§ **What this task involves**
In the listing below, print exactly the lines between the line holding "You'll be using" and the line holding "its sides, and", inclusive, and no more.

[Start of section]

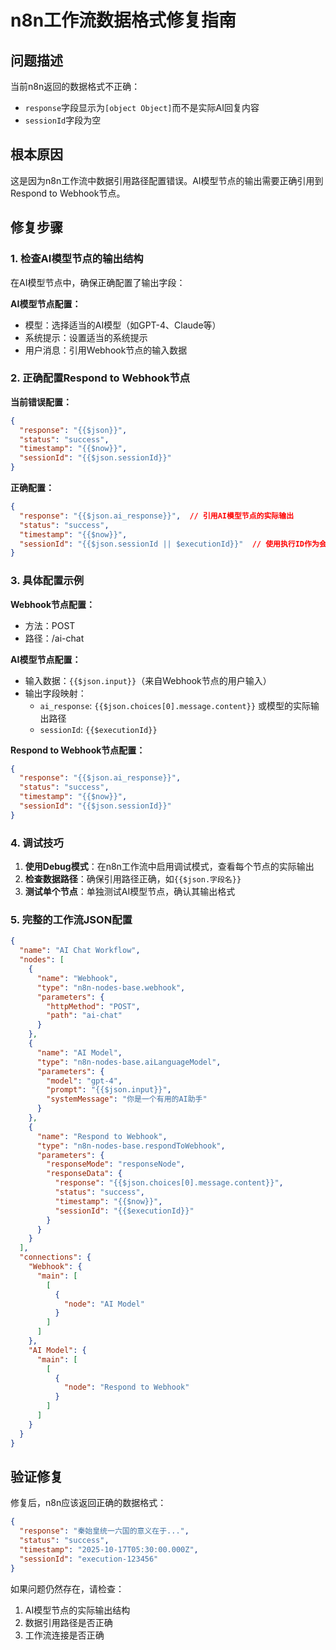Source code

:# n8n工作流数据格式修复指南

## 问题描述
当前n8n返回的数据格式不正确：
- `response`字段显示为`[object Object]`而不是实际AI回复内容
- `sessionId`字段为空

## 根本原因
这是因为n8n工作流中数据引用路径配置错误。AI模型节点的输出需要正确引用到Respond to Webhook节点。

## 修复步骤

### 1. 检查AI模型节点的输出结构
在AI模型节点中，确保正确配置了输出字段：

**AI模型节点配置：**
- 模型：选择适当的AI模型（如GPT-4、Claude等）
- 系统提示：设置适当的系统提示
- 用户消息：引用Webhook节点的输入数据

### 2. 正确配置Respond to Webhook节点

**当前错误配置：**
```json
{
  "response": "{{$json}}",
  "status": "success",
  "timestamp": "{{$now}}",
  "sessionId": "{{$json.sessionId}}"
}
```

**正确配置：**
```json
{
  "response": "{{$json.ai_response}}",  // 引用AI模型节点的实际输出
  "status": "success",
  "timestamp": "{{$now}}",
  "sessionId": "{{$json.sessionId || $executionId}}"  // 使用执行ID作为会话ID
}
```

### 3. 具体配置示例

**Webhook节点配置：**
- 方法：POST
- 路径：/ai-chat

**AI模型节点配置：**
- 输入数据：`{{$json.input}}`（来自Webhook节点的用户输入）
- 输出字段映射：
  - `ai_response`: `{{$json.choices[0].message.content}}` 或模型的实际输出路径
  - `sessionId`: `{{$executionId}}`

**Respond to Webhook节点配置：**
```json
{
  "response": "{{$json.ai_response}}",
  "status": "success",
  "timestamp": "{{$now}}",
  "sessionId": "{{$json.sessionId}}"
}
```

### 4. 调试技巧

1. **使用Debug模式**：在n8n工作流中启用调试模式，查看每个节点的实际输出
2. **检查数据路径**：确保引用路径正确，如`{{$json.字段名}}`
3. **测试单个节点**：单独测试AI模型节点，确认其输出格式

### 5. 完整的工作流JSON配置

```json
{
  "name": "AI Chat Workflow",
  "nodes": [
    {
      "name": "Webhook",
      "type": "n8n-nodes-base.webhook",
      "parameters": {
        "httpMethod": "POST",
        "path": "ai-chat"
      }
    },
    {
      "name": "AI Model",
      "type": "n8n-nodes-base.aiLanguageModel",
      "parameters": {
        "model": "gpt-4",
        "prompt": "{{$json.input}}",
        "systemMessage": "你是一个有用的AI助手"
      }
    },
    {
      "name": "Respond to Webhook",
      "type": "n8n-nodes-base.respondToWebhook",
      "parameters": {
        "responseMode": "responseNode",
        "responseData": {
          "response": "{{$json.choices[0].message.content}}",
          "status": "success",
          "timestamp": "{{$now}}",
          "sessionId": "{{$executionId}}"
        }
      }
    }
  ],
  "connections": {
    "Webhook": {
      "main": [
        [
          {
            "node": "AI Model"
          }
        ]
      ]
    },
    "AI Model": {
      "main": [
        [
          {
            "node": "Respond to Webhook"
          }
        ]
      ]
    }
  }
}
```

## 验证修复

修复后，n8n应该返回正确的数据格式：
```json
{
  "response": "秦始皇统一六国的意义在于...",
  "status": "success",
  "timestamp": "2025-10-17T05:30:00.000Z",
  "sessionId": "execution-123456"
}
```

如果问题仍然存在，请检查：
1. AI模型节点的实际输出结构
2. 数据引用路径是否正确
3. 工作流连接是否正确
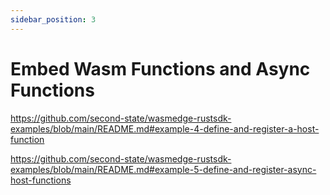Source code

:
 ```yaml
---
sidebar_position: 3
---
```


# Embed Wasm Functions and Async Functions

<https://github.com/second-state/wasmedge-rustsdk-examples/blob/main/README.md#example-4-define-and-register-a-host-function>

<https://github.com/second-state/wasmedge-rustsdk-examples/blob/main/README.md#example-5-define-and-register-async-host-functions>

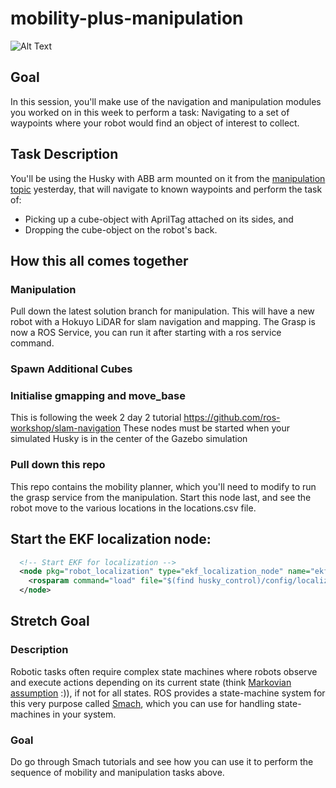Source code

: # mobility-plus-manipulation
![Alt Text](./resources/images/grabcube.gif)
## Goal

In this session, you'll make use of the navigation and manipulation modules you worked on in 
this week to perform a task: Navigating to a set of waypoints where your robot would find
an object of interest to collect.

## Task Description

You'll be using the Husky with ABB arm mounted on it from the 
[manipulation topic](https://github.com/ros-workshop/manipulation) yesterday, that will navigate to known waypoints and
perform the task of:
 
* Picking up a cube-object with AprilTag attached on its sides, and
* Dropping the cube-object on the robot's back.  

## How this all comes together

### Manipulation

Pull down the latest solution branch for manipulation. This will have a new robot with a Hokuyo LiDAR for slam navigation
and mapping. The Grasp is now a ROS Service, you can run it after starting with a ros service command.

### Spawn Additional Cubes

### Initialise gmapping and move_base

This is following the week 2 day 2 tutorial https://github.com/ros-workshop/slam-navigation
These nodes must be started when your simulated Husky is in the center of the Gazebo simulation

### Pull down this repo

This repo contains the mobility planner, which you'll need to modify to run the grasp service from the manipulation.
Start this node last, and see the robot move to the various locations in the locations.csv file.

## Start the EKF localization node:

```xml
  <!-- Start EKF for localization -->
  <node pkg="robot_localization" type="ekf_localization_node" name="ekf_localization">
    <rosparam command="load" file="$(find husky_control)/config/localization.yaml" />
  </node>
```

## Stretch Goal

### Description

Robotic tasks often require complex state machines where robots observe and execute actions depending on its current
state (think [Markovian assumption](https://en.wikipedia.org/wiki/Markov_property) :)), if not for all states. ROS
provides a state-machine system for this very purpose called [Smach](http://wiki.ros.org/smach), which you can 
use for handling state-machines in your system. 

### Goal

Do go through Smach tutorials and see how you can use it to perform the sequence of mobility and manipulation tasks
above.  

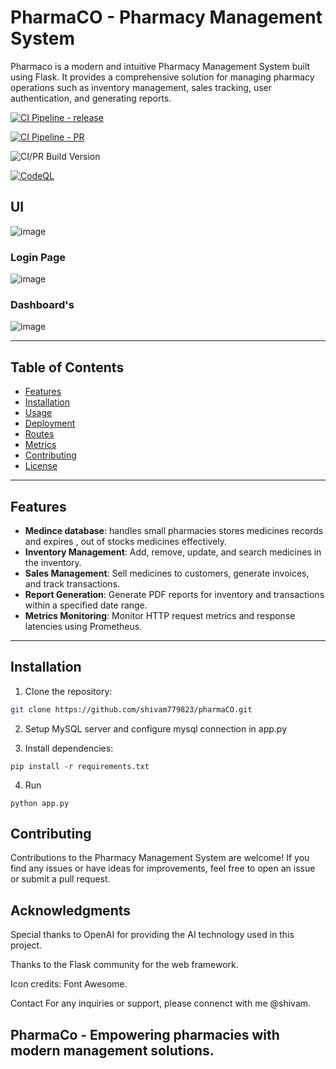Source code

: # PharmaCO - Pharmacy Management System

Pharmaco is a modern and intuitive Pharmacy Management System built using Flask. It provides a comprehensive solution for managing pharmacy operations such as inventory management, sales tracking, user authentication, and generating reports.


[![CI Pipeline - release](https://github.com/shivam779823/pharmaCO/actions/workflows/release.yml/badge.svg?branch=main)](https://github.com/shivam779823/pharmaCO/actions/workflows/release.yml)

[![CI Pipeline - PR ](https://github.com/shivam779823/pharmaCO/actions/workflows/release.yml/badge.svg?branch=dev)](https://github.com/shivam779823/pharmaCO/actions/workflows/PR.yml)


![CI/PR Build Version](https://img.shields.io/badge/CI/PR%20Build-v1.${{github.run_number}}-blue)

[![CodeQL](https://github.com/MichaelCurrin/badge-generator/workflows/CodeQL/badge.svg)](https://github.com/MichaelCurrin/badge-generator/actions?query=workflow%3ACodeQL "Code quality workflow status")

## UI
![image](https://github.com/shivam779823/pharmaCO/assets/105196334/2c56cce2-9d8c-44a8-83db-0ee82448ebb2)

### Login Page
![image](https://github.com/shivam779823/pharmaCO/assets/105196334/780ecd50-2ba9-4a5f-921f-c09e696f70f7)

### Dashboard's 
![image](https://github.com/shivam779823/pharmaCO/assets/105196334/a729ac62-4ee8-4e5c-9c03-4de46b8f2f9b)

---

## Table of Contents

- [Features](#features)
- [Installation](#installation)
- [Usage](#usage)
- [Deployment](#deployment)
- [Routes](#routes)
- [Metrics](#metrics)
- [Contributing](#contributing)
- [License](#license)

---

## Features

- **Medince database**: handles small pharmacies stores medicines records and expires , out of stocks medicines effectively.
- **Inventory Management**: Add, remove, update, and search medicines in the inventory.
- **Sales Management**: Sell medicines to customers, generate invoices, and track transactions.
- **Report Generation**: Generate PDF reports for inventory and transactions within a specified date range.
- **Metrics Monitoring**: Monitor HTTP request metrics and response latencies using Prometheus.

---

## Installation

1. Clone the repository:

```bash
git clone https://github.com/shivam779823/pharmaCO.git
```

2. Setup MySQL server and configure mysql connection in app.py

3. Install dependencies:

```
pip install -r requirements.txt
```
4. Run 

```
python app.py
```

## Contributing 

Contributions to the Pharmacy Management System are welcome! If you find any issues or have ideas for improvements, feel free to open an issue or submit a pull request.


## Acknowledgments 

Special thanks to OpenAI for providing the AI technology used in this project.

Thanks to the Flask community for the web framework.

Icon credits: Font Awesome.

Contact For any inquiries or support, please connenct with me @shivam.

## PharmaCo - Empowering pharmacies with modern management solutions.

[End of section]

§ **Answer to this exercise**
You'll be using the Husky with ABB arm mounted on it from the 
[manipulation topic](https://github.com/ros-workshop/manipulation) yesterday, that will navigate to known waypoints and
perform the task of:
 
* Picking up a cube-object with AprilTag attached on its sides, and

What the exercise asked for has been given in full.